- Records shown

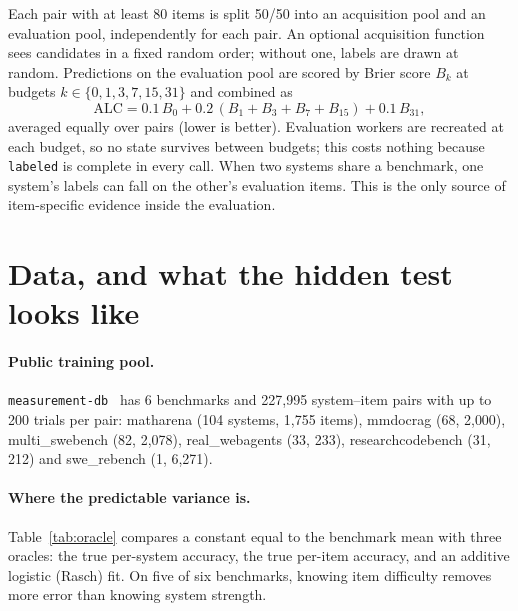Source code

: \documentclass{article}
\newcommand{\ALC}{\mathrm{ALC}}
\begin{document}
Each pair with at least 80 items is split 50/50 into an acquisition pool and an evaluation pool, independently for each pair. An
optional acquisition function sees candidates in a fixed random order; without one, labels are drawn at random. Predictions on the
evaluation pool are scored by Brier score $B_k$ at budgets $k \in \{0,1,3,7,15,31\}$ and combined as
\begin{equation}
  \ALC = 0.1\,B_0 + 0.2\,(B_1 + B_3 + B_7 + B_{15}) + 0.1\,B_{31},
\end{equation}
averaged equally over pairs (lower is better). Evaluation workers are recreated at each budget, so no state survives between budgets;
this costs nothing because \texttt{labeled} is complete in every call. When two systems share a benchmark, one system's labels can
fall on the other's evaluation items. This is the only source of item-specific evidence inside the evaluation.

\section{Data, and what the hidden test looks like}
\label{sec:data}

\paragraph{Public training pool.} \texttt{measurement-db}~\cite{measurementdb} has 6 benchmarks and 227{,}995 system--item pairs
with up to 200 trials per pair: matharena (104 systems, 1{,}755 items), mmdocrag (68, 2{,}000), multi\_swebench (82, 2{,}078),
real\_webagents (33, 233), researchcodebench (31, 212) and swe\_rebench (1, 6{,}271).

\paragraph{Where the predictable variance is.} Table~\ref{tab:oracle} compares a constant equal to the benchmark mean with three
oracles: the true per-system accuracy, the true per-item accuracy, and an additive logistic (Rasch) fit. On five of six benchmarks,
knowing item difficulty removes more error than knowing system strength.
\end{document}
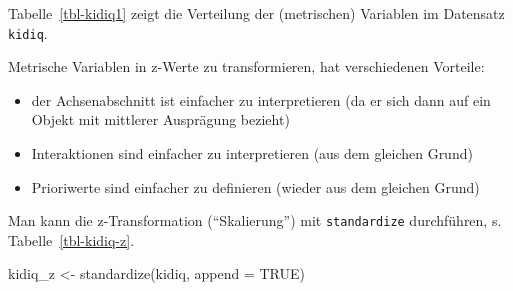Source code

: \documentclass[
  a4paper,
  DIV=11]{scrreprt}
\newenvironment{Shaded}{\begin{snugshade}}{\end{snugshade}}
\newcommand{\AttributeTok}[1]{\textcolor[rgb]{0.40,0.45,0.13}{#1}}
\newcommand{\ConstantTok}[1]{\textcolor[rgb]{0.56,0.35,0.01}{#1}}
\newcommand{\FunctionTok}[1]{\textcolor[rgb]{0.28,0.35,0.67}{#1}}
\newcommand{\NormalTok}[1]{\textcolor[rgb]{0.00,0.23,0.31}{#1}}
\newcommand{\OtherTok}[1]{\textcolor[rgb]{0.00,0.23,0.31}{#1}}
\providecommand{\tightlist}{%
  \setlength{\itemsep}{0pt}\setlength{\parskip}{0pt}}\usepackage{longtable,booktabs,array}
\theoremstyle{definition}
\theoremstyle{remark}
\begin{document}
Tabelle~\ref{tbl-kidiq1} zeigt die Verteilung der (metrischen) Variablen
im Datensatz \texttt{kidiq}.

Metrische Variablen in z-Werte zu transformieren, hat verschiedenen
Vorteile:

\begin{itemize}
\tightlist
\item
  der Achsenabschnitt ist einfacher zu interpretieren (da er sich dann
  auf ein Objekt mit mittlerer Ausprägung bezieht)
\item
  Interaktionen sind einfacher zu interpretieren (aus dem gleichen
  Grund)
\item
  Prioriwerte sind einfacher zu definieren (wieder aus dem gleichen
  Grund)
\end{itemize}

Man kann die z-Transformation (``Skalierung'') mit \texttt{standardize}
durchführen, s. Tabelle~\ref{tbl-kidiq-z}.

\begin{Shaded}
\begin{Highlighting}[]
\NormalTok{kidiq\_z }\OtherTok{\textless{}{-}} 
  \FunctionTok{standardize}\NormalTok{(kidiq, }\AttributeTok{append =} \ConstantTok{TRUE}\NormalTok{)}
\end{Highlighting}
\end{Shaded}
\end{document}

- Aim of the task
Copy everything in the listing above exactly except the pictures.

- Written answer
Source code

: \documentclass{article}
\newcommand{\ALC}{\mathrm{ALC}}
\begin{document}
Each pair with at least 80 items is split 50/50 into an acquisition pool and an evaluation pool, independently for each pair. An
optional acquisition function sees candidates in a fixed random order; without one, labels are drawn at random. Predictions on the
evaluation pool are scored by Brier score $B_k$ at budgets $k \in \{0,1,3,7,15,31\}$ and combined as
\begin{equation}
  \ALC = 0.1\,B_0 + 0.2\,(B_1 + B_3 + B_7 + B_{15}) + 0.1\,B_{31},
\end{equation}
averaged equally over pairs (lower is better). Evaluation workers are recreated at each budget, so no state survives between budgets;
this costs nothing because \texttt{labeled} is complete in every call. When two systems share a benchmark, one system's labels can
fall on the other's evaluation items. This is the only source of item-specific evidence inside the evaluation.

\section{Data, and what the hidden test looks like}
\label{sec:data}

\paragraph{Public training pool.} \texttt{measurement-db}~\cite{measurementdb} has 6 benchmarks and 227{,}995 system--item pairs
with up to 200 trials per pair: matharena (104 systems, 1{,}755 items), mmdocrag (68, 2{,}000), multi\_swebench (82, 2{,}078),
real\_webagents (33, 233), researchcodebench (31, 212) and swe\_rebench (1, 6{,}271).

\paragraph{Where the predictable variance is.} Table~\ref{tab:oracle} compares a constant equal to the benchmark mean with three
oracles: the true per-system accuracy, the true per-item accuracy, and an additive logistic (Rasch) fit. On five of six benchmarks,
knowing item difficulty removes more error than knowing system strength.
\end{document}
Source code

: \documentclass[
  a4paper,
  DIV=11]{scrreprt}
\newenvironment{Shaded}{\begin{snugshade}}{\end{snugshade}}
\newcommand{\AttributeTok}[1]{\textcolor[rgb]{0.40,0.45,0.13}{#1}}
\newcommand{\ConstantTok}[1]{\textcolor[rgb]{0.56,0.35,0.01}{#1}}
\newcommand{\FunctionTok}[1]{\textcolor[rgb]{0.28,0.35,0.67}{#1}}
\newcommand{\NormalTok}[1]{\textcolor[rgb]{0.00,0.23,0.31}{#1}}
\newcommand{\OtherTok}[1]{\textcolor[rgb]{0.00,0.23,0.31}{#1}}
\providecommand{\tightlist}{%
  \setlength{\itemsep}{0pt}\setlength{\parskip}{0pt}}\usepackage{longtable,booktabs,array}
\theoremstyle{definition}
\theoremstyle{remark}
\begin{document}
Tabelle~\ref{tbl-kidiq1} zeigt die Verteilung der (metrischen) Variablen
im Datensatz \texttt{kidiq}.

Metrische Variablen in z-Werte zu transformieren, hat verschiedenen
Vorteile:

\begin{itemize}
\tightlist
\item
  der Achsenabschnitt ist einfacher zu interpretieren (da er sich dann
  auf ein Objekt mit mittlerer Ausprägung bezieht)
\item
  Interaktionen sind einfacher zu interpretieren (aus dem gleichen
  Grund)
\item
  Prioriwerte sind einfacher zu definieren (wieder aus dem gleichen
  Grund)
\end{itemize}

Man kann die z-Transformation (``Skalierung'') mit \texttt{standardize}
durchführen, s. Tabelle~\ref{tbl-kidiq-z}.

\begin{Shaded}
\begin{Highlighting}[]
\NormalTok{kidiq\_z }\OtherTok{\textless{}{-}} 
  \FunctionTok{standardize}\NormalTok{(kidiq, }\AttributeTok{append =} \ConstantTok{TRUE}\NormalTok{)}
\end{Highlighting}
\end{Shaded}
\end{document}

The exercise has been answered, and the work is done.